I originally intended to have my projects and tutorials be on separate tabs in this blog but it turns out that blogger does not allow that to happen so instead I will have to post them on my main page. 

This first project is a really goofy sort of artsy project I did several months back when I started to seriously get into home projects. The circuit design could not be more simple and the look itself is based on similar projects from Instructables. The schematic is below. 

Figure 1. Schematic for RGB LED Cube

I used a few 4002 diodes to represent the LEDS in the schematic, which is not really accurate because they have turn on voltages around 0.7V where as the LEDS get as high as 4V but for purposes of illustration I think they work just fine. The entire circuit runs off a 9V battery and uses 3 resistors to balance the current through the three branches. The design is horribly inefficient (around 16% by power) but there are few considerations I wanted to highlight. Also, the circuit uses an SPST switch not pictured in the schematic.

First, the resistors are carbon-film 1/8W resistors. I was able to shrink the size using 330ohm resistors 1/8W resistors to drive the LEDS at 15-17mA without overloading their tolerances. The resistors can tolerate up to 125mW of power dissipation and the most any individual branch should achieve at one time is 112mW. Granted, that is pushing the limits of the part but the small size is the design's only real redeeming feature. 

Secondly, the LEDs I used are RGB LEDs that change color automatically thanks to a tiny IC built into the component. With each new color a new turn on voltage is regulated for the LED and that made it tricky to find out the worst case power dissipation of the entire system. Normally, RGB LEDs are driven by controlling the ratio of the three colors our eyes have cones for: red, green, and blue. At the time, I thought doing a full RGB display was too ambitious for a first project so I got the LEDs that did the work for me. If you would like to get the same kind, see my bill of materials (BOM) at the end of this post.

The final product (pictured below) uses a baseball display case to hold the circuit and the accent crystals. I needed something that would scatter the light from the LEDs and some of the projects I had seen online used clear marbles so I figured it was the same basic concept. 

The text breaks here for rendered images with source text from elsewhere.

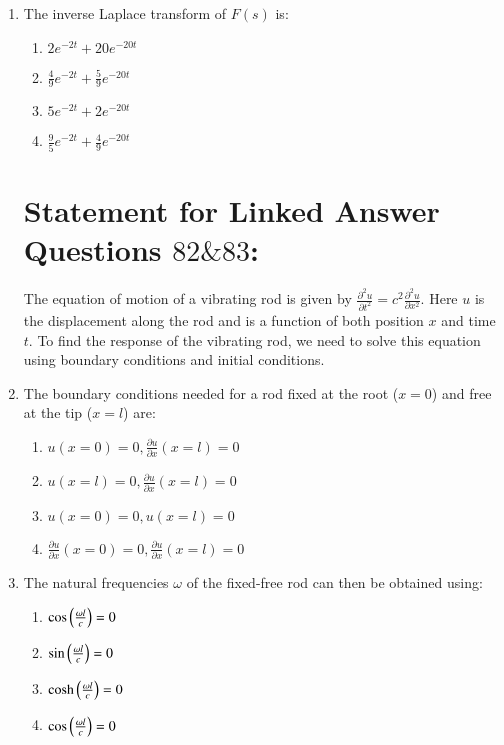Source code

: \documentclass[journal]{IEEEtran}
\begin{document}
\begin{enumerate}
\item The inverse Laplace transform of $F(s)$ is:
\begin{enumerate}
    \item  $2e^{-2t} + 20e^{-20t}$
    \item  $\frac{4}{9}e^{-2t} + \frac{5}{9}e^{-20t}$
    \item  $5e^{-2t} + 2e^{-20t}$
    \item  $\frac{9}{5}e^{-2t} + \frac{4}{9}e^{-20t}$\\
\end{enumerate}

\section*{Statement for Linked Answer Questions $82 \& 83$:}
The equation of motion of a vibrating rod is given by $\frac{\partial^2 u}{\partial t^2} = c^2 \frac{\partial^2 u}{\partial x^2}$. Here $u$ is the displacement along the rod and is a function of both position $x$ and time $t$. To find the response of the vibrating rod, we need to solve this equation using boundary conditions and initial conditions.\\

\item The boundary conditions needed for a rod fixed at the root ($x = 0$) and free at the tip ($x = l$) are:
\begin{enumerate}
    \item  $u(x=0) = 0, \frac{\partial u}{\partial x}(x = l) = 0$
    \item  $u(x=l) = 0, \frac{\partial u}{\partial x}(x = l) = 0$
    \item  $u(x=0) = 0, u(x=l) = 0$
    \item  $\frac{\partial u}{\partial x}(x=0) = 0, \frac{\partial u}{\partial x}(x=l) = 0$\\
\end{enumerate}

\item The natural frequencies $\omega$ of the fixed-free rod can then be obtained using:
\begin{enumerate}
    \item  $\cos \left(\frac{\omega l}{c}\right) = 0$
    \item  $\sin \left( \frac{\omega l}{c}\right) = 0$
    \item  $\cosh \left( \frac{\omega l}{c}\right) = 0$
    \item  $\cos \left(\frac{\omega l}{c}\right) = 0$\\
\end{enumerate}


\end{enumerate}
\end{document}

Figure 2. The finished RGB LED Cube

I have also added a video of the cube operating in a dark room. You can actually stare at one for these for quite a long time without getting bored. Overall, it was a quick, fun project to get started with even if the design is lacking.

video 

Bill of Materials
ITEM QTY UNIT PRICE ($) PRICE ($)      LOCATION
RGB LEDS 3 0.16 0.48 eBay
Baseball Display Cube 1 2.99 2.99 The Container Store
1/8 W 330 ohm resistor 3 0.027 0.081 Radio Shack
Clear Luster Accent Gems 1 1 1 Dollar Tree
SPST Heavy Duty Slide Switch 1 1.57 1.57 Radio Shack
9V battery snap connector 1 0.42 0.42 Radio Shack
1.5" Round PC Board 1 1.05 1.05 Radio Shack





TOTAL PROJECT COST

$7.59

2 comments:

CadOp said...

Great project mate!

I found your blog through the "sculptor by day" blog!

Cheers,

m

www.cadop.blogspot.com

Noah Ryan said...

Any "goofy sort of artsy project" that starts off with a circuit diagram is destined to be awesome.